A-Sexy : D is for Deal Breakers

So a lot is made about deal breakers and how women especially have a list but let’s not get it twisted. Deal breakers are there for a reason. They are there to protect us from the timewasters, wastemen and idiots that walk this earth pretending to be decent human being. Some may not seem fair like not dating dads  or not dating someone who doesn’t know who Mandela is but those are there for the sake of our sanity. Please, allow us these crazy standards.

I’m not going to go into relationship deal breakers as my African roots mean that certain educational standards and family approval must be sought before I am even allowed to consider them worthy of being more than just a shag.
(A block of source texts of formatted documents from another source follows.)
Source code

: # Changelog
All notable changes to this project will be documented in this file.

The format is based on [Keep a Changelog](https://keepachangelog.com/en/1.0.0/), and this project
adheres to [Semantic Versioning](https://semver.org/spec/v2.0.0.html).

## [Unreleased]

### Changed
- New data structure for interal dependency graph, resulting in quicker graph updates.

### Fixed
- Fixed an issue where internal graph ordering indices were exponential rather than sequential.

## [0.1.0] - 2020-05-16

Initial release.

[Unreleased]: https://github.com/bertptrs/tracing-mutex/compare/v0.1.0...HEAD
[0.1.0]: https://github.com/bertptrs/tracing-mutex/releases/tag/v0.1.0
But there are some dating and sexual deal breakers that I think should be standard. Feel free to comment if you disagree on any of these:

1)      Paying on a date

Why is this confusing and still discussed? The person who suggested the date must pay. If I have to bring out my purse on a date that I didn’t plan or have any real input into then know that I’m just as likely to grab my purse and get out of here. I don’t understand why we are going Dutch when neither of us are Dutch?

Let me be clear though that if there is a quibble over the bill until the pay scale is exactly equal assume that you are getting it. Because I spent my hard earned money  looking good enough to be dessert the least you can do is get the Nandos.

2)      The sleepover

If you have been granted a sleepover then please leave before midday the next day. What’s with this lolling in my bed for hours demanding food? My name isn’t Chelsea Café. I don’t shop for two and believe you me a sleep over is rarely planned. Besides with my random diets the best you can hope for is some champagne and a fruit salad for breakfast. Oh hold on, just looking in the fridge.. maybe just the champagne?
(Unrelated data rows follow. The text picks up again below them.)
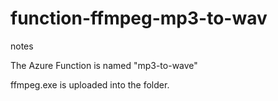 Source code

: # function-ffmpeg-mp3-to-wav

notes

The Azure Function is named "mp3-to-wave"

ffmpeg.exe is uploaded into the folder.



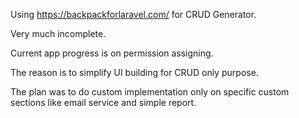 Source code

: Using https://backpackforlaravel.com/ for CRUD Generator.

Very much incomplete. 

Current app progress is on permission assigning.

The reason is to simplify UI building for CRUD only purpose.

The plan was to do custom implementation only on specific custom sections like email service and simple report.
I think the sleep over should always end with a brunch at a nearby café. Blubirds anyone?

3)      Cumming

I know that this one is hard for men as you claim not to be able to control your cumming. But I’m going to let you into a secret…the only time you have to be good in bed is the first time. After that you can get away with the occasional lazy or selfish act as we will remember the magical first time and forgive you. So do not cum until she has cum. This is the rule.

The best way to make sure that this doesn’t happen is to focus totally on her pleasure (I know dude, it’s all about you but stick with me here) and let her cum before you get off. After that you can come in 5 minutes and she will think it’s the best sex ever. We are simple creatures really. Learn this and you’ll be cool.